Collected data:

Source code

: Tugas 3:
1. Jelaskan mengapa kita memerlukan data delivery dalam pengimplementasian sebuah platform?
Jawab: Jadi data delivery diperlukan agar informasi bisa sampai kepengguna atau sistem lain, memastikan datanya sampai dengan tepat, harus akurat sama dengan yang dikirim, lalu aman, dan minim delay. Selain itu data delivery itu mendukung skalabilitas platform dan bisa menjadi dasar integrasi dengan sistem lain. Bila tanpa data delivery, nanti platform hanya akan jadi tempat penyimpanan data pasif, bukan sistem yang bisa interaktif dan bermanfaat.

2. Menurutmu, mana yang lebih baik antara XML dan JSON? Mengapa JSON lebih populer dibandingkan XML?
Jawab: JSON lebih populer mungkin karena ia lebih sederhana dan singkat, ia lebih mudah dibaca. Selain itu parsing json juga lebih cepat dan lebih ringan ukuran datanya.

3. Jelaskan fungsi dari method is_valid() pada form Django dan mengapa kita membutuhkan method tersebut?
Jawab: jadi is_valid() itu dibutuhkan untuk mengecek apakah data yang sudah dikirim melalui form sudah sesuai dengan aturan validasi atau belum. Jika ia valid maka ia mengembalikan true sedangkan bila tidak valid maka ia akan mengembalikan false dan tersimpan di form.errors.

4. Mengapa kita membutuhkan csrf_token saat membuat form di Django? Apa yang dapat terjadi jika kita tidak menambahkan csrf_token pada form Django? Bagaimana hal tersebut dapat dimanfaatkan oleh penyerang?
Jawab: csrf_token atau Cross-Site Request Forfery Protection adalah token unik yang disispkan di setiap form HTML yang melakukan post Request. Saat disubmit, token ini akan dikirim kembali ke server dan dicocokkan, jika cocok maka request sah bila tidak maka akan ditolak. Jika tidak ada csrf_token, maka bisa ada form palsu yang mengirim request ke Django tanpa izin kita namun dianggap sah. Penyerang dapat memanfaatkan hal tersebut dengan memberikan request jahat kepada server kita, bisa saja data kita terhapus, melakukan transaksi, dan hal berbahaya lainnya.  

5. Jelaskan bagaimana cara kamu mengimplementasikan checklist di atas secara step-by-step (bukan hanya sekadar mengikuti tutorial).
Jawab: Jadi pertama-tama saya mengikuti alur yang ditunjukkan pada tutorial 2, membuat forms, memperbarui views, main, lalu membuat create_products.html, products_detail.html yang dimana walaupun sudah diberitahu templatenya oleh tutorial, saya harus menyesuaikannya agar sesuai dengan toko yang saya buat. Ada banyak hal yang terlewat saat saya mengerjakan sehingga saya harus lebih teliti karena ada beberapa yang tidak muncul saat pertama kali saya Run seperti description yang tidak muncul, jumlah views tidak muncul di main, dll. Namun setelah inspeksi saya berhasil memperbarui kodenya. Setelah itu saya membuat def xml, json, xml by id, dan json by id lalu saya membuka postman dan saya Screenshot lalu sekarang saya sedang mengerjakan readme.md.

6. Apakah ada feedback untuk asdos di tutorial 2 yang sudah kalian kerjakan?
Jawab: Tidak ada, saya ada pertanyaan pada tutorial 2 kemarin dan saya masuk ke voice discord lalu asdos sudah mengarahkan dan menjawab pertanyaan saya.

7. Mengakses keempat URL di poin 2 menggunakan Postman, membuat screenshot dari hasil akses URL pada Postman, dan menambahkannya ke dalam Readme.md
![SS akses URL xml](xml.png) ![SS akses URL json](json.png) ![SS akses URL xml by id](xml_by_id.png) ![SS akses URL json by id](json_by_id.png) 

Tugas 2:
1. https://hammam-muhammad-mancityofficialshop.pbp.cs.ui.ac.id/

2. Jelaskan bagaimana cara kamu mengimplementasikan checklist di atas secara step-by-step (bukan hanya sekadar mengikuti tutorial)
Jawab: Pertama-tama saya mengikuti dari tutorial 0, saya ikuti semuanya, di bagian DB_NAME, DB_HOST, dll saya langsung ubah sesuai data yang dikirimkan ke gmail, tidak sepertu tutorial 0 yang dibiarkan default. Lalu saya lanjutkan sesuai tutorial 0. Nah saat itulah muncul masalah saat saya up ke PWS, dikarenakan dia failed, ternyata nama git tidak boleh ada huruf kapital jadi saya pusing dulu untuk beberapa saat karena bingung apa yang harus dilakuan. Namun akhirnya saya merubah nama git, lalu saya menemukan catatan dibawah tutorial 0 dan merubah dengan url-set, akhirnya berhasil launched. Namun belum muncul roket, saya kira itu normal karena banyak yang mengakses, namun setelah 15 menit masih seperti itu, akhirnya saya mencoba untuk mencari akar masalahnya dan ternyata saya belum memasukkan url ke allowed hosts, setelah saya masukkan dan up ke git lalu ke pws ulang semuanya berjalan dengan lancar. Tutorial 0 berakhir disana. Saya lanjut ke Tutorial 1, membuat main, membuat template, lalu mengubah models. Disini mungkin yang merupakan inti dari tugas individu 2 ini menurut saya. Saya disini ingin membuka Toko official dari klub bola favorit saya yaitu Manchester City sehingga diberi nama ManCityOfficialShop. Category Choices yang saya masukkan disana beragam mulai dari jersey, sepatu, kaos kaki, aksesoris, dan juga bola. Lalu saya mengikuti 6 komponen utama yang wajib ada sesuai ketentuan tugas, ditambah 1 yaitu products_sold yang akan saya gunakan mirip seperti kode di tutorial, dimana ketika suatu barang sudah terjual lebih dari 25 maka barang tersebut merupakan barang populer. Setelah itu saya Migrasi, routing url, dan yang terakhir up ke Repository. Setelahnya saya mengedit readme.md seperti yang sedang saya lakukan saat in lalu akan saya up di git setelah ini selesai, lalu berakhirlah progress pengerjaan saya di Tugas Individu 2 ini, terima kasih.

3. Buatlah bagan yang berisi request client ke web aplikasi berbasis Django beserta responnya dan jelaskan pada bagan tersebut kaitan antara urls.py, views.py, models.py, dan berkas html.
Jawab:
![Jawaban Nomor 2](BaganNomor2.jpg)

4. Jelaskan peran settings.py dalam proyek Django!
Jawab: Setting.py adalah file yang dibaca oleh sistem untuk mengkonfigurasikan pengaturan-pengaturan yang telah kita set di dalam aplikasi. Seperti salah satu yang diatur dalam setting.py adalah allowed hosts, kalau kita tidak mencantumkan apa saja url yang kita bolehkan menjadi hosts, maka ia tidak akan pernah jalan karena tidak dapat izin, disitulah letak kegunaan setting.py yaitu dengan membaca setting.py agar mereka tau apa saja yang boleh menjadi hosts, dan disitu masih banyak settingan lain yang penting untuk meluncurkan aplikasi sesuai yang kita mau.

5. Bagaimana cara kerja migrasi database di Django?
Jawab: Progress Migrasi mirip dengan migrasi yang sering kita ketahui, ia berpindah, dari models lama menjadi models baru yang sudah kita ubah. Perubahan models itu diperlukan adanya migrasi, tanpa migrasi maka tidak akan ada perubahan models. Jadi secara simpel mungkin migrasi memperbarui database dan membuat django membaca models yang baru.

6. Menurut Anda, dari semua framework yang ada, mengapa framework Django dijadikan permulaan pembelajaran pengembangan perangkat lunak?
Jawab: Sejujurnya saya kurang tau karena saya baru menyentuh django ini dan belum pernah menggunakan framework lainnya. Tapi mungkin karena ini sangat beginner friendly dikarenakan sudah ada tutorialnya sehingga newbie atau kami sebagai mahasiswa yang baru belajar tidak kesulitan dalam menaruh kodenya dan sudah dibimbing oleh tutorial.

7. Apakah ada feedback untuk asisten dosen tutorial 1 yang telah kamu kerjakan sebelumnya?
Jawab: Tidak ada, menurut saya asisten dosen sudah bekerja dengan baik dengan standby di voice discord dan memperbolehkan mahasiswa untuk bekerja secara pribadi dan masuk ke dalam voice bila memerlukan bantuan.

▶ _Prompt_: Line by line, copy the data above exactly as it reads.

▶ _Solved problem_:
Source code

: Tugas 3:
1. Jelaskan mengapa kita memerlukan data delivery dalam pengimplementasian sebuah platform?
Jawab: Jadi data delivery diperlukan agar informasi bisa sampai kepengguna atau sistem lain, memastikan datanya sampai dengan tepat, harus akurat sama dengan yang dikirim, lalu aman, dan minim delay. Selain itu data delivery itu mendukung skalabilitas platform dan bisa menjadi dasar integrasi dengan sistem lain. Bila tanpa data delivery, nanti platform hanya akan jadi tempat penyimpanan data pasif, bukan sistem yang bisa interaktif dan bermanfaat.

2. Menurutmu, mana yang lebih baik antara XML dan JSON? Mengapa JSON lebih populer dibandingkan XML?
Jawab: JSON lebih populer mungkin karena ia lebih sederhana dan singkat, ia lebih mudah dibaca. Selain itu parsing json juga lebih cepat dan lebih ringan ukuran datanya.

3. Jelaskan fungsi dari method is_valid() pada form Django dan mengapa kita membutuhkan method tersebut?
Jawab: jadi is_valid() itu dibutuhkan untuk mengecek apakah data yang sudah dikirim melalui form sudah sesuai dengan aturan validasi atau belum. Jika ia valid maka ia mengembalikan true sedangkan bila tidak valid maka ia akan mengembalikan false dan tersimpan di form.errors.

4. Mengapa kita membutuhkan csrf_token saat membuat form di Django? Apa yang dapat terjadi jika kita tidak menambahkan csrf_token pada form Django? Bagaimana hal tersebut dapat dimanfaatkan oleh penyerang?
Jawab: csrf_token atau Cross-Site Request Forfery Protection adalah token unik yang disispkan di setiap form HTML yang melakukan post Request. Saat disubmit, token ini akan dikirim kembali ke server dan dicocokkan, jika cocok maka request sah bila tidak maka akan ditolak. Jika tidak ada csrf_token, maka bisa ada form palsu yang mengirim request ke Django tanpa izin kita namun dianggap sah. Penyerang dapat memanfaatkan hal tersebut dengan memberikan request jahat kepada server kita, bisa saja data kita terhapus, melakukan transaksi, dan hal berbahaya lainnya.  

5. Jelaskan bagaimana cara kamu mengimplementasikan checklist di atas secara step-by-step (bukan hanya sekadar mengikuti tutorial).
Jawab: Jadi pertama-tama saya mengikuti alur yang ditunjukkan pada tutorial 2, membuat forms, memperbarui views, main, lalu membuat create_products.html, products_detail.html yang dimana walaupun sudah diberitahu templatenya oleh tutorial, saya harus menyesuaikannya agar sesuai dengan toko yang saya buat. Ada banyak hal yang terlewat saat saya mengerjakan sehingga saya harus lebih teliti karena ada beberapa yang tidak muncul saat pertama kali saya Run seperti description yang tidak muncul, jumlah views tidak muncul di main, dll. Namun setelah inspeksi saya berhasil memperbarui kodenya. Setelah itu saya membuat def xml, json, xml by id, dan json by id lalu saya membuka postman dan saya Screenshot lalu sekarang saya sedang mengerjakan readme.md.

6. Apakah ada feedback untuk asdos di tutorial 2 yang sudah kalian kerjakan?
Jawab: Tidak ada, saya ada pertanyaan pada tutorial 2 kemarin dan saya masuk ke voice discord lalu asdos sudah mengarahkan dan menjawab pertanyaan saya.

7. Mengakses keempat URL di poin 2 menggunakan Postman, membuat screenshot dari hasil akses URL pada Postman, dan menambahkannya ke dalam Readme.md
![SS akses URL xml](xml.png) ![SS akses URL json](json.png) ![SS akses URL xml by id](xml_by_id.png) ![SS akses URL json by id](json_by_id.png) 

Tugas 2:
1. https://hammam-muhammad-mancityofficialshop.pbp.cs.ui.ac.id/

2. Jelaskan bagaimana cara kamu mengimplementasikan checklist di atas secara step-by-step (bukan hanya sekadar mengikuti tutorial)
Jawab: Pertama-tama saya mengikuti dari tutorial 0, saya ikuti semuanya, di bagian DB_NAME, DB_HOST, dll saya langsung ubah sesuai data yang dikirimkan ke gmail, tidak sepertu tutorial 0 yang dibiarkan default. Lalu saya lanjutkan sesuai tutorial 0. Nah saat itulah muncul masalah saat saya up ke PWS, dikarenakan dia failed, ternyata nama git tidak boleh ada huruf kapital jadi saya pusing dulu untuk beberapa saat karena bingung apa yang harus dilakuan. Namun akhirnya saya merubah nama git, lalu saya menemukan catatan dibawah tutorial 0 dan merubah dengan url-set, akhirnya berhasil launched. Namun belum muncul roket, saya kira itu normal karena banyak yang mengakses, namun setelah 15 menit masih seperti itu, akhirnya saya mencoba untuk mencari akar masalahnya dan ternyata saya belum memasukkan url ke allowed hosts, setelah saya masukkan dan up ke git lalu ke pws ulang semuanya berjalan dengan lancar. Tutorial 0 berakhir disana. Saya lanjut ke Tutorial 1, membuat main, membuat template, lalu mengubah models. Disini mungkin yang merupakan inti dari tugas individu 2 ini menurut saya. Saya disini ingin membuka Toko official dari klub bola favorit saya yaitu Manchester City sehingga diberi nama ManCityOfficialShop. Category Choices yang saya masukkan disana beragam mulai dari jersey, sepatu, kaos kaki, aksesoris, dan juga bola. Lalu saya mengikuti 6 komponen utama yang wajib ada sesuai ketentuan tugas, ditambah 1 yaitu products_sold yang akan saya gunakan mirip seperti kode di tutorial, dimana ketika suatu barang sudah terjual lebih dari 25 maka barang tersebut merupakan barang populer. Setelah itu saya Migrasi, routing url, dan yang terakhir up ke Repository. Setelahnya saya mengedit readme.md seperti yang sedang saya lakukan saat in lalu akan saya up di git setelah ini selesai, lalu berakhirlah progress pengerjaan saya di Tugas Individu 2 ini, terima kasih.

3. Buatlah bagan yang berisi request client ke web aplikasi berbasis Django beserta responnya dan jelaskan pada bagan tersebut kaitan antara urls.py, views.py, models.py, dan berkas html.
Jawab:
![Jawaban Nomor 2](BaganNomor2.jpg)

4. Jelaskan peran settings.py dalam proyek Django!
Jawab: Setting.py adalah file yang dibaca oleh sistem untuk mengkonfigurasikan pengaturan-pengaturan yang telah kita set di dalam aplikasi. Seperti salah satu yang diatur dalam setting.py adalah allowed hosts, kalau kita tidak mencantumkan apa saja url yang kita bolehkan menjadi hosts, maka ia tidak akan pernah jalan karena tidak dapat izin, disitulah letak kegunaan setting.py yaitu dengan membaca setting.py agar mereka tau apa saja yang boleh menjadi hosts, dan disitu masih banyak settingan lain yang penting untuk meluncurkan aplikasi sesuai yang kita mau.

5. Bagaimana cara kerja migrasi database di Django?
Jawab: Progress Migrasi mirip dengan migrasi yang sering kita ketahui, ia berpindah, dari models lama menjadi models baru yang sudah kita ubah. Perubahan models itu diperlukan adanya migrasi, tanpa migrasi maka tidak akan ada perubahan models. Jadi secara simpel mungkin migrasi memperbarui database dan membuat django membaca models yang baru.

6. Menurut Anda, dari semua framework yang ada, mengapa framework Django dijadikan permulaan pembelajaran pengembangan perangkat lunak?
Jawab: Sejujurnya saya kurang tau karena saya baru menyentuh django ini dan belum pernah menggunakan framework lainnya. Tapi mungkin karena ini sangat beginner friendly dikarenakan sudah ada tutorialnya sehingga newbie atau kami sebagai mahasiswa yang baru belajar tidak kesulitan dalam menaruh kodenya dan sudah dibimbing oleh tutorial.

7. Apakah ada feedback untuk asisten dosen tutorial 1 yang telah kamu kerjakan sebelumnya?
Jawab: Tidak ada, menurut saya asisten dosen sudah bekerja dengan baik dengan standby di voice discord dan memperbolehkan mahasiswa untuk bekerja secara pribadi dan masuk ke dalam voice bila memerlukan bantuan.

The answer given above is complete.